Physics Department, Islamia College University Peshawar, KPK, Pakistan; Agri. & Biophotonics Division, National Institute of Lasers and Optronics (NILOP), Lehtrar road, Islamabad, Pakistan.
Agri. & Biophotonics Division, National Institute of Lasers and Optronics (NILOP), Lehtrar road, Islamabad, Pakistan.
Photodiagnosis Photodyn Ther. 2018 Dec;24:286-291. doi: 10.1016/j.pdpdt.2018.10.014. Epub 2018 Oct 22.
We present the effectiveness of Raman spectroscopy (RS) in combination with machine learning for screening and analysis of blood sera collected from tuberculosis patients.

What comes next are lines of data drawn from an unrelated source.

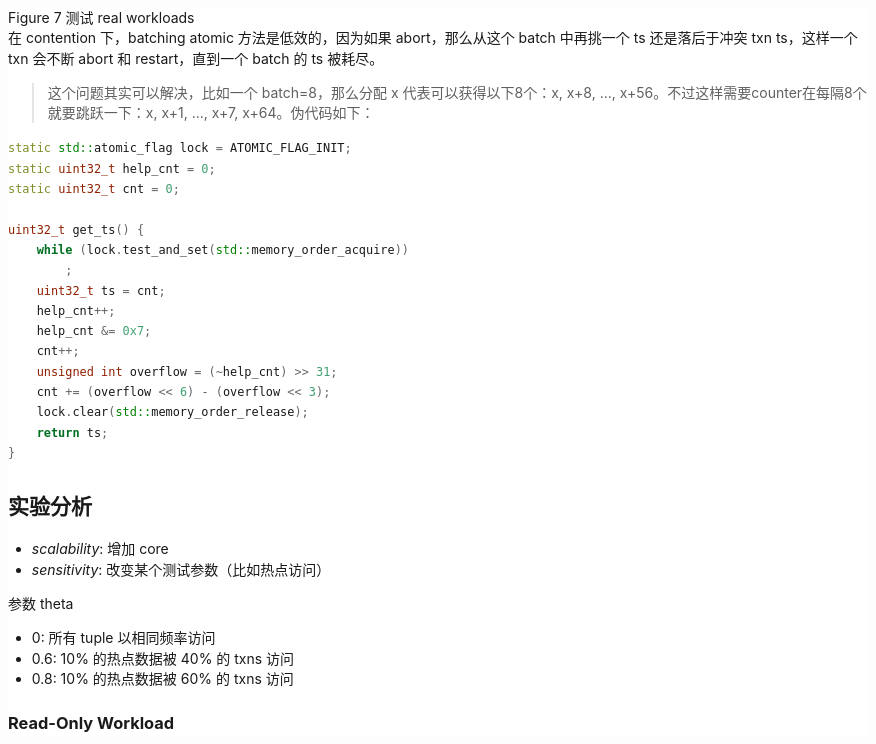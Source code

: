 Figure 7 测试 real workloads   
在 contention 下，batching atomic 方法是低效的，因为如果 abort，那么从这个 batch 中再挑一个 ts 还是落后于冲突 txn ts，这样一个 txn 会不断 abort 和 restart，直到一个 batch 的 ts 被耗尽。

> 这个问题其实可以解决，比如一个 batch=8，那么分配 x 代表可以获得以下8个：x, x+8, ..., x+56。不过这样需要counter在每隔8个就要跳跃一下：x, x+1, ..., x+7, x+64。伪代码如下：   

```c++
static std::atomic_flag lock = ATOMIC_FLAG_INIT;
static uint32_t help_cnt = 0;
static uint32_t cnt = 0;

uint32_t get_ts() {
    while (lock.test_and_set(std::memory_order_acquire)) 
        ;
    uint32_t ts = cnt;
    help_cnt++;
    help_cnt &= 0x7;
    cnt++;
    unsigned int overflow = (~help_cnt) >> 31;
    cnt += (overflow << 6) - (overflow << 3);
    lock.clear(std::memory_order_release);
    return ts;
}
```


## 实验分析

- *scalability*: 增加 core
- *sensitivity*: 改变某个测试参数（比如热点访问）

参数 theta

- 0: 所有 tuple 以相同频率访问
- 0.6: 10% 的热点数据被 40% 的 txns 访问
- 0.8: 10% 的热点数据被 60% 的 txns 访问

### Read-Only Workload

Blood samples of 60 patients have confirmed active pulmonary tuberculosis and 14 samples of healthy age matched control were used in the current study. Spectra from entire sera samples were acquired using 785 nm laser Raman system. Support Vector Machine (SVM) together with Principal Component Analysis (PCA) has been used for highlighting variations spectral intensities between healthy and pathological samples. SVM model using Gaussian radial basis is able to discriminate between healthy and diseased patients based on the differences in the concentration of essential biomolecules such as lactate, β-carotene, and amide-I. Diagnostic accuracy of 92%, with precision, specificity and sensitivity of 95%, 98% and 81%, respectively, were achieved considering PC3 and PC4. Automatic analysis of the variations in the concentration of these molecules together with chemometrics can effectively be utilized for an early screening of tuberculosis through minimum invasion.
我们展示了拉曼光谱(RS)与机器学习相结合在筛查和分析来自肺结核患者的血清中的效果。本研究使用了 60 名确诊为活动性肺结核的患者血液样本和 14 名年龄匹配的健康对照样本。使用 785nm 激光拉曼系统获得了整个血清样本的光谱。支持向量机(SVM)与主成分分析(PCA)一起用于突出健康和病理样本之间的光谱强度变化。基于乳酸盐、β-胡萝卜素和酰胺-I 等必需生物分子浓度的差异,使用高斯径向基的 SVM 模型能够区分健康患者和患病患者。考虑到 PC3 和 PC4,诊断准确率达到 92%,精度、特异性和敏感性分别为 95%、98%和 81%。通过最小的侵入性,这些分子浓度变化的自动分析与化学计量学的结合可以有效地用于结核病的早期筛查。